Anonymous, regarding your concerns about the Jefferson Avenue area: on the tour last weekend we spent about 2 hours walking around and talking with neighbors and business owners (in addition to hearing about the history and architecture of the area). If you're apprehensive about the neighborhood, you may want to see it personally on the next offering of the Jefferson Avenue tour (from the BuffaloTours.ORG website):

23. Jefferson Avenue, Old & New (offered for the first time)
Jefferson Avenue is dotted by small, underappreciated shops and services, some of which have been owned and operated by the same Buffalo entrepreneurs and families for decades. From its origins as a German-American neighborhood in the 19th century through its evolution into an African-American neighborhood in the 20th century, discover how Jefferson Avenue has both lost and gained, and how new investment and in-fill architecture are strengthening this neighborhood.

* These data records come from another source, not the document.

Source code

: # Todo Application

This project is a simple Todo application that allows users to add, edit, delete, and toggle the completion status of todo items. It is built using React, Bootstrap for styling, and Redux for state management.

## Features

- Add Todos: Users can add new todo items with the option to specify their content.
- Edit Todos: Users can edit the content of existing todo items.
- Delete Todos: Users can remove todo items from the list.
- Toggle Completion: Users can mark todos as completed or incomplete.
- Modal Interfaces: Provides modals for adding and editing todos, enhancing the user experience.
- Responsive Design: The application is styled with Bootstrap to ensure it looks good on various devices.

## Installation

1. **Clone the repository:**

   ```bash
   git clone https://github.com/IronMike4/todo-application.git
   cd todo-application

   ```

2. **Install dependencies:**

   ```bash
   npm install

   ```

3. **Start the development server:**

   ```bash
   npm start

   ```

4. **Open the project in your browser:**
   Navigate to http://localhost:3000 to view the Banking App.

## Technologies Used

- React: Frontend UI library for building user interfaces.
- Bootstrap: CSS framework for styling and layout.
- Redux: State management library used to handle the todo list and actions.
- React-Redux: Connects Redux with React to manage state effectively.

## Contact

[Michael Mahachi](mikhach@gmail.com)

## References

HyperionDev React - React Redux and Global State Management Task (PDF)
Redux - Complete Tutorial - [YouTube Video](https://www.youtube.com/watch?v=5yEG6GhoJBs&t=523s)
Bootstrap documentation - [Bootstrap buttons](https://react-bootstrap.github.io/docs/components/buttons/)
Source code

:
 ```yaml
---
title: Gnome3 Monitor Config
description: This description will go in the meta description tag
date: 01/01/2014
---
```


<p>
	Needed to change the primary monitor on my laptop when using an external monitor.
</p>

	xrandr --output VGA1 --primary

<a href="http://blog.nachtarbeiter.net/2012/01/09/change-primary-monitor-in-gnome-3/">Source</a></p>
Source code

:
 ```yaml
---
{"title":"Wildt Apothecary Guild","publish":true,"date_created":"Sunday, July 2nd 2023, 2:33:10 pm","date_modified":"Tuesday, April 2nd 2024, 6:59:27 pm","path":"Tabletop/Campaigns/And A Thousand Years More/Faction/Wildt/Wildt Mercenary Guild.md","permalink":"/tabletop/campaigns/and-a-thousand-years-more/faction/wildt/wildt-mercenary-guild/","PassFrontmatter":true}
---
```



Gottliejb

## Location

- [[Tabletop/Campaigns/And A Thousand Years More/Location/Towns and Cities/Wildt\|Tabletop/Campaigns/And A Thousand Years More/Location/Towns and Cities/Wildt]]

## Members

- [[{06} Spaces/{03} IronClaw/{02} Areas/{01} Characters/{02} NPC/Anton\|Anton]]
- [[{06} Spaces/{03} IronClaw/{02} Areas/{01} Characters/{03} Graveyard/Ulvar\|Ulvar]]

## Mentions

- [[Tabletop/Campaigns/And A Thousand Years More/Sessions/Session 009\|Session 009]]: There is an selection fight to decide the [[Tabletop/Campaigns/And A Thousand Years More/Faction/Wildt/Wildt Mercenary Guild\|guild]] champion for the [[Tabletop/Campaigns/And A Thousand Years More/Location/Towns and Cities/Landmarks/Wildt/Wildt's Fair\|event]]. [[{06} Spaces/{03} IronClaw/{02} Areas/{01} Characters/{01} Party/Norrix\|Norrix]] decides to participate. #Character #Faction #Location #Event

Saturdays, 9:30 – 11:30 a.m.
(June 14, Aug. 9)

Meet at the Utica Metro Rail Station, and end at the Delavan College Station
$10

Anonymous said...

cilaxe...sadly and reluctantly I had to let #16 go. During the 6 months and numerous (squeeky wheel) phone calls to a couple of great guys (truely) in City Hall; I was told in 3 seperate encounters to leave (i.e.-get off) the property by City employees in a pick-up truck, because although I had paid cash for it, I had not YET closed on it!(which hindered me from protecting it further from the elements and persons who'll take anything not nailed down on someone else's property). Never mind the shooting across Jefferson on Lythe or the stolen and abandoned car that sat in the driveway across from #16 for over a year undiscovered (until a "watchful" cop came down to see what I (an anglo) was doing there. Such events (and others)completely frustrated me to the point where I walked away from the deal with minimal "out of pocket" expense.
...all this aside---#16 is well worth all the love and attention someone could lavish on it! 30X116ft lot (buy the others and "homestead" one of them)...fyi...it took me 3hrs. to cut ALL the grass with a self propelled walk behind mower---funny--they did'nt tell me to leave when i was doing that...3 times!!! ), 6ft. tall basement, t/g floors(first AND second), actual horse hair in the plaster (over latte) No plumbing, and you'll redo all electrical and gas, roof etc... I feel very strongly that the area is moving in a positive direction and in a few years it will change for the better, like a catepillar to a butterfly!! Good Luck!

fix buffalo said...

Please get in touch. Thanks.

davidtorke@gmail.com

Jackie said...

I am so sorry that the house is abandoned again. When I first saw this house I fell in love and I started to just imagine what it could look like, what I could do with it. Sadly the home will probably not be there when I am in the situation to be able to save it. Hopefully but unlikely someone can come save it before that. The boarded up house across the street also looks like it could be a lovely home.